Olson and his parents, Daniel and Marda in Flandreau, South Dakota, raised the mare, by Dash Ona Drifter out of the Fixin To Win mare, American Big Winner. Olson had roped on the broodmare American Big Winner when he was in college, but a wire-fence injury ended her career early. But Olson has long-since known those maternal bloodlines.
“I actually had Sandy’s grandma, too,” Olson said. “They roped calves on her and my mom and sister ran barrels on her. She had her Superior in the AQHA in both events.”
Every mare in that line bucked a little, and the geldings were all snorty (hence the name Sartain gave to his buckskin sibling—Snort.) Sandy had a little outlaw in her, too, as a colt, Olson said, so he hung onto her to try to break through. He was in the oilfield business when it was time to start her, so World Series of Team Roping flagger Brook Bearden put the first 30 to 60 rides on her.

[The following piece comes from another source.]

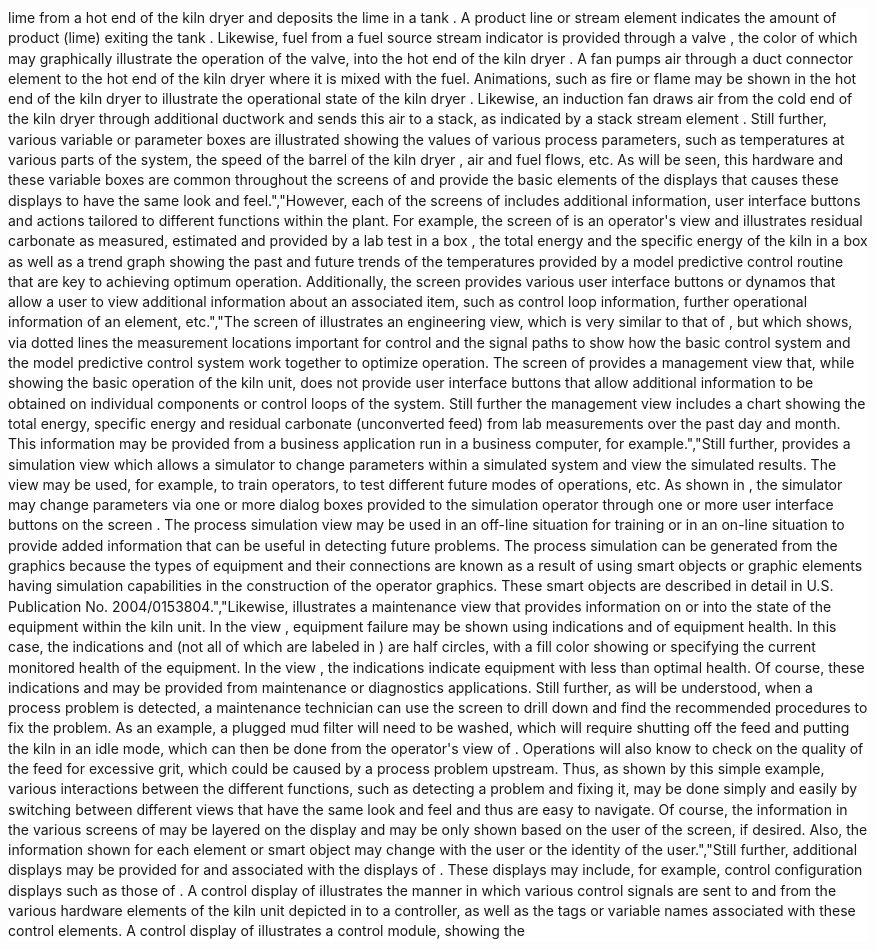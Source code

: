 lime from a hot end  of the kiln dryer  and deposits the lime in a tank . A product line or stream element  indicates the amount of product (lime) exiting the tank . Likewise, fuel from a fuel source stream indicator  is provided through a valve , the color of which may graphically illustrate the operation of the valve, into the hot end  of the kiln dryer . A fan  pumps air through a duct connector element  to the hot end  of the kiln dryer  where it is mixed with the fuel. Animations, such as fire or flame  may be shown in the hot end of the kiln dryer  to illustrate the operational state of the kiln dryer . Likewise, an induction fan  draws air from the cold end  of the kiln dryer  through additional ductwork  and sends this air to a stack, as indicated by a stack stream element . Still further, various variable or parameter boxes are illustrated showing the values of various process parameters, such as temperatures at various parts of the system, the speed of the barrel of the kiln dryer , air and fuel flows, etc. As will be seen, this hardware and these variable boxes are common throughout the screens of  and provide the basic elements of the displays that causes these displays to have the same look and feel.","However, each of the screens of  includes additional information, user interface buttons and actions tailored to different functions within the plant. For example, the screen  of  is an operator's view and illustrates residual carbonate as measured, estimated and provided by a lab test in a box , the total energy and the specific energy of the kiln in a box  as well as a trend graph  showing the past and future trends of the temperatures provided by a model predictive control routine that are key to achieving optimum operation. Additionally, the screen  provides various user interface buttons or dynamos  that allow a user to view additional information about an associated item, such as control loop information, further operational information of an element, etc.","The screen  of  illustrates an engineering view, which is very similar to that of , but which shows, via dotted lines  the measurement locations important for control and the signal paths to show how the basic control system and the model predictive control system work together to optimize operation. The screen  of  provides a management view that, while showing the basic operation of the kiln unit, does not provide user interface buttons that allow additional information to be obtained on individual components or control loops of the system. Still further the management view  includes a chart  showing the total energy, specific energy and residual carbonate (unconverted feed) from lab measurements over the past day and month. This information may be provided from a business application run in a business computer, for example.","Still further,  provides a simulation view  which allows a simulator to change parameters within a simulated system and view the simulated results. The view  may be used, for example, to train operators, to test different future modes of operations, etc. As shown in , the simulator may change parameters via one or more dialog boxes  provided to the simulation operator through one or more user interface buttons on the screen . The process simulation view  may be used in an off-line situation for training or in an on-line situation to provide added information that can be useful in detecting future problems. The process simulation can be generated from the graphics because the types of equipment and their connections are known as a result of using smart objects or graphic elements having simulation capabilities in the construction of the operator graphics. These smart objects are described in detail in U.S. Publication No. 2004\/0153804.","Likewise,  illustrates a maintenance view  that provides information on or into the state of the equipment within the kiln unit. In the view , equipment failure may be shown using indications  and  of equipment health. In this case, the indications  and  (not all of which are labeled in ) are half circles, with a fill color showing or specifying the current monitored health of the equipment. In the view , the indications  indicate equipment with less than optimal health. Of course, these indications  and  may be provided from maintenance or diagnostics applications. Still further, as will be understood, when a process problem is detected, a maintenance technician can use the screen  to drill down and find the recommended procedures to fix the problem. As an example, a plugged mud filter will need to be washed, which will require shutting off the feed and putting the kiln in an idle mode, which can then be done from the operator's view  of . Operations will also know to check on the quality of the feed for excessive grit, which could be caused by a process problem upstream. Thus, as shown by this simple example, various interactions between the different functions, such as detecting a problem and fixing it, may be done simply and easily by switching between different views that have the same look and feel and thus are easy to navigate. Of course, the information in the various screens of  may be layered on the display and may be only shown based on the user of the screen, if desired. Also, the information shown for each element or smart object may change with the user or the identity of the user.","Still further, additional displays may be provided for and associated with the displays of . These displays may include, for example, control configuration displays such as those of . A control display  of  illustrates the manner in which various control signals are sent to and from the various hardware elements of the kiln unit depicted in  to a controller, as well as the tags or variable names associated with these control elements. A control display  of  illustrates a control module, showing the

“She was good, but she was a little broncy, especially when she was younger,” Olson said. “We ran barrels on her, too, but then she bucked my mom off, so everybody was scared of her. So, then she was just mine. She was just honest about it. As soon as your butt would hit the saddle, she’d give you a little warning and she’d either buck or she wouldn’t. You know, on cold mornings and all that.”
She also has a peculiar propensity for peeing after she’s saddled, and Olson developed a routine to appease her.
“Well, when you get on her, she takes two steps, stops and pees,” Olson smirked. “She will not move until she pees. It might take two seconds or five minutes. If you make her move before she pees, she’s mad.”
Olson put up with her quirks—like her many threats to buck him off and her disdain for headstalls going over her ears—and he netted some big wins along the way. He’d sold her dad, Prowler, and Bubba Buckaloo was riding him, so Sandy became Olson’s No. 1.
Rogers jump rode Sandy while Olson rode her, and he got to see first-hand some of her “opinionated” ways.
[Related: Short Memories with Erich Rogers]
“The first time I ever tried to get on her was down there in Kissimmee several years ago,” Rogers remembered. “Logan said she was in her stall, and I could just go get her. She was humped up, and I longed her around. He was mad at me when he saw me longeing her. He got on her, and he warmed her up and did everything for me when I rode her from then on.”
Sandy and Olson won the Ram National Circuit Finals in 2018 with Matt Kasner and finished 20th in the PRCA’s world standings with $58,299 on the year. He won the Badlands Circuit on her a few times, and rode her at Tucson and Cheyenne and everywhere in between.
But as Olson’s career slowed down, his friend and old neighbor Ken Bray, who just happens to be Paden Bray’s dad, was needing a horse.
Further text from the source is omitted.